Unfortunately, today the situation is still the same. If you were to finally buy a new receiver, today, or six months from now you may already be missing an important new video-related capability or never get the functionality you were promised. This is the case with the current HDMI 2.1 announced receivers due to a new bug as outlined in articles such as Bug in HDMI2.1 chips.

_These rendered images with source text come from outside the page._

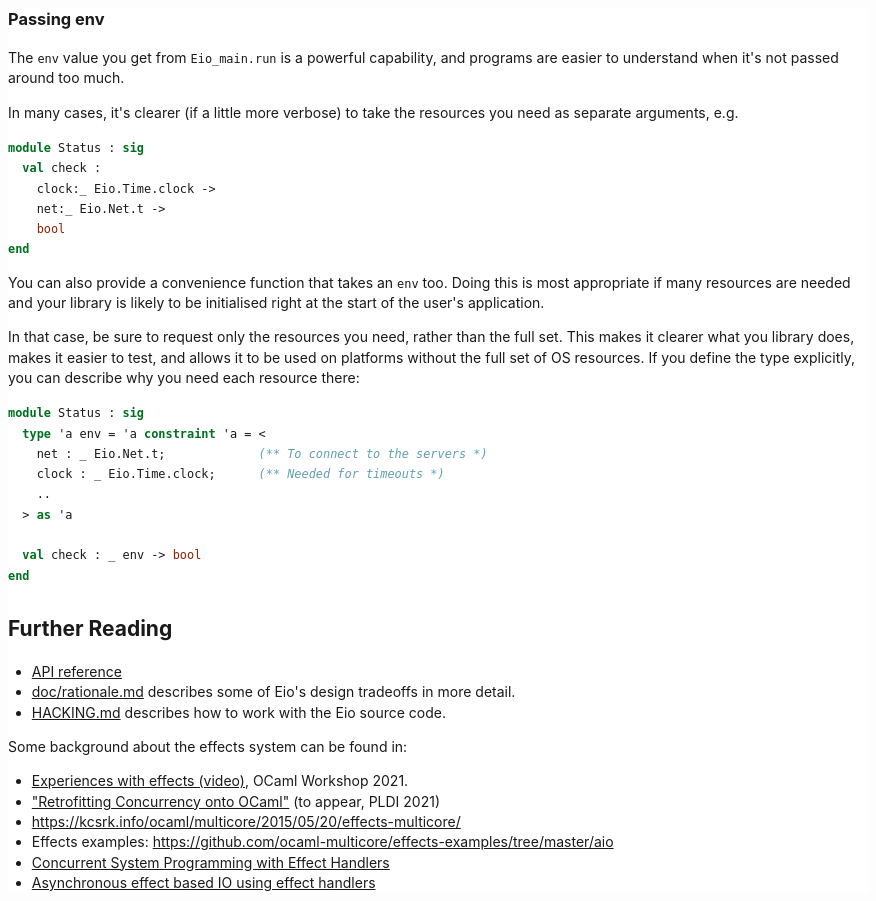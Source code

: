 ### Passing env

The `env` value you get from `Eio_main.run` is a powerful capability,
and programs are easier to understand when it's not passed around too much.

In many cases, it's clearer (if a little more verbose) to take the resources you need as separate arguments, e.g.


```ocaml
module Status : sig
  val check :
    clock:_ Eio.Time.clock ->
    net:_ Eio.Net.t ->
    bool
end
```

You can also provide a convenience function that takes an `env` too.
Doing this is most appropriate if many resources are needed and
your library is likely to be initialised right at the start of the user's application.

In that case, be sure to request only the resources you need, rather than the full set.
This makes it clearer what you library does, makes it easier to test,
and allows it to be used on platforms without the full set of OS resources.
If you define the type explicitly, you can describe why you need each resource there:


```ocaml
module Status : sig
  type 'a env = 'a constraint 'a = <
    net : _ Eio.Net.t;             (** To connect to the servers *)
    clock : _ Eio.Time.clock;      (** Needed for timeouts *)
    ..
  > as 'a

  val check : _ env -> bool
end
```

## Further Reading

- [API reference][Eio API]
- [doc/rationale.md](doc/rationale.md) describes some of Eio's design tradeoffs in more detail.
- [HACKING.md](./HACKING.md) describes how to work with the Eio source code.

Some background about the effects system can be found in:

- [Experiences with effects (video)](https://watch.ocaml.org/videos/watch/74ece0a8-380f-4e2a-bef5-c6bb9092be89), OCaml Workshop 2021.
- ["Retrofitting Concurrency onto OCaml"](https://kcsrk.info/papers/retro-concurrency_pldi_21.pdf) (to appear, PLDI 2021)
- https://kcsrk.info/ocaml/multicore/2015/05/20/effects-multicore/
- Effects examples: https://github.com/ocaml-multicore/effects-examples/tree/master/aio
- [Concurrent System Programming with Effect Handlers](https://www.repository.cam.ac.uk/bitstream/handle/1810/283239/paper.pdf?sequence=3&isAllowed=y)
- [Asynchronous effect based IO using effect handlers](https://github.com/kayceesrk/ocaml-aeio)


[Eio API]: https://ocaml-multicore.github.io/eio/
[Lwt_eio]: https://github.com/ocaml-multicore/lwt_eio
[mirage-trace-viewer]: https://github.com/talex5/mirage-trace-viewer
[structured concurrency]: https://en.wikipedia.org/wiki/Structured_concurrency
[gemini-eio]: https://gitlab.com/talex5/gemini-eio
[Awesome Multicore OCaml]: https://github.com/ocaml-multicore/awesome-multicore-ocaml
[Eio]: https://ocaml-multicore.github.io/eio/eio/Eio/index.html
[Eio.Std]: https://ocaml-multicore.github.io/eio/eio/Eio/Std/index.html
[Eio.Fiber]: https://ocaml-multicore.github.io/eio/eio/Eio/Fiber/index.html
[Eio.Flow]: https://ocaml-multicore.github.io/eio/eio/Eio/Flow/index.html
[Eio.Cancel]: https://ocaml-multicore.github.io/eio/eio/Eio/Cancel/index.html
[Eio.Switch]: https://ocaml-multicore.github.io/eio/eio/Eio/Switch/index.html
[Eio.Net]: https://ocaml-multicore.github.io/eio/eio/Eio/Net/index.html
[Eio.Buf_read]: https://ocaml-multicore.github.io/eio/eio/Eio/Buf_read/index.html
[Eio.Buf_write]: https://ocaml-multicore.github.io/eio/eio/Eio/Buf_write/index.html
[Eio.Path]: https://ocaml-multicore.github.io/eio/eio/Eio/Path/index.html
[Eio.Time]: https://ocaml-multicore.github.io/eio/eio/Eio/Time/index.html
[Eio.Domain_manager]: https://ocaml-multicore.github.io/eio/eio/Eio/Domain_manager/index.html
[Eio.Executor_pool]: https://ocaml-multicore.github.io/eio/eio/Eio/Executor_pool/index.html
[Eio.Promise]: https://ocaml-multicore.github.io/eio/eio/Eio/Promise/index.html
[Eio.Stream]: https://ocaml-multicore.github.io/eio/eio/Eio/Stream/index.html
[Eio_posix]: https://ocaml-multicore.github.io/eio/eio_posix/Eio_posix/index.html
[Eio_linux]: https://ocaml-multicore.github.io/eio/eio_linux/Eio_linux/index.html
[Eio_windows]: https://github.com/ocaml-multicore/eio/blob/main/lib_eio_windows/eio_windows.mli
[Eio_main]: https://ocaml-multicore.github.io/eio/eio_main/Eio_main/index.html
[Eio.traceln]: https://ocaml-multicore.github.io/eio/eio/Eio/index.html#val-traceln
[Eio_main.run]: https://ocaml-multicore.github.io/eio/eio_main/Eio_main/index.html#val-run
[Eio_mock]: https://ocaml-multicore.github.io/eio/eio/Eio_mock/index.html
[Eio_unix]: https://ocaml-multicore.github.io/eio/eio/Eio_unix/index.html
[Async_eio]: https://github.com/talex5/async_eio
[Eio.Mutex]: https://ocaml-multicore.github.io/eio/eio/Eio/Mutex/index.html
[Eio.Semaphore]: https://ocaml-multicore.github.io/eio/eio/Eio/Semaphore/index.html
[Eio.Condition]: https://ocaml-multicore.github.io/eio/eio/Eio/Condition/index.html
[Domainslib]: https://github.com/ocaml-multicore/domainslib
[kcas]: https://github.com/ocaml-multicore/kcas
[Meio]: https://github.com/tarides/meio
[Lambda Capabilities]: https://roscidus.com/blog/blog/2023/04/26/lambda-capabilities/
[Eio.Process]: https://ocaml-multicore.github.io/eio/eio/Eio/Process/index.html
[Dev meetings]: https://docs.google.com/document/d/1ZBfbjAkvEkv9ldumpZV5VXrEc_HpPeYjHPW_TiwJe4Q
[Olly]: https://github.com/tarides/runtime_events_tools
[eio-trace]: https://github.com/ocaml-multicore/eio-trace
[cap_enter]: https://man.freebsd.org/cgi/man.cgi?query=cap_enter
[eio_js]: https://github.com/ocaml-multicore/eio_js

Please take a look at our Thenaudio products to learn how they will enable what you already have for the best possible audio experience without sacrificing anything in the video performance.

Connection Guide

  1. Connect SHARC port 1) to the TV eARC/ARC port
  2. Connect SHARC port 2) to one of the INPUT ports of the sound system (it is a common mistake to connect to the output of the sound system)
  3. Connect the USB micro cable to one of the USB ports on the TV.
  4. Set the TV into eARC mode and select PASSTHROUGH mode (or equivalent) to retain multi-channel audio.
  5. Enable TV per-input bitstream support to enable Atmos/multichannel-PCM (typically Sound->Additional Setting->bitstream or similar menu). The default only allows stereo.

LG C9 Owners

  1. Sound->Sound Out is set as HDMI ARC
  2. Sound->HDMI ARC -menu: eARC must be set ON and Digital Sound Out as “passthrough”
  3. Sound->Additional Settings->HDMI Input Audio Format -menu must have “bitstream” selected for each input to allow Atmos and multi-channel PCM

LG CX Owners

  1. Sound->Dolby Atmos is ON
  2. Sound->Sound Out is set as HDMI ARC
  3. Sound->HDMI INPUT AUDIO FORMAT must be bitstream per each port (not PCM) to allow Atmos andmulti-channel PCM
  4. Sound->Digital Sound OUT must be either AUTO/Passthrough. This depends on content, use both. Typically pass through is correct
  5. Sound->eARC must be set ON

Other TV Owners

Other TVs have similar setup procedure: find the eARC menu and make sure eARC is active and make sure each input port is setup to accept Atmos/multichannel PCM from sources (TVs typically limit this to stereo by default).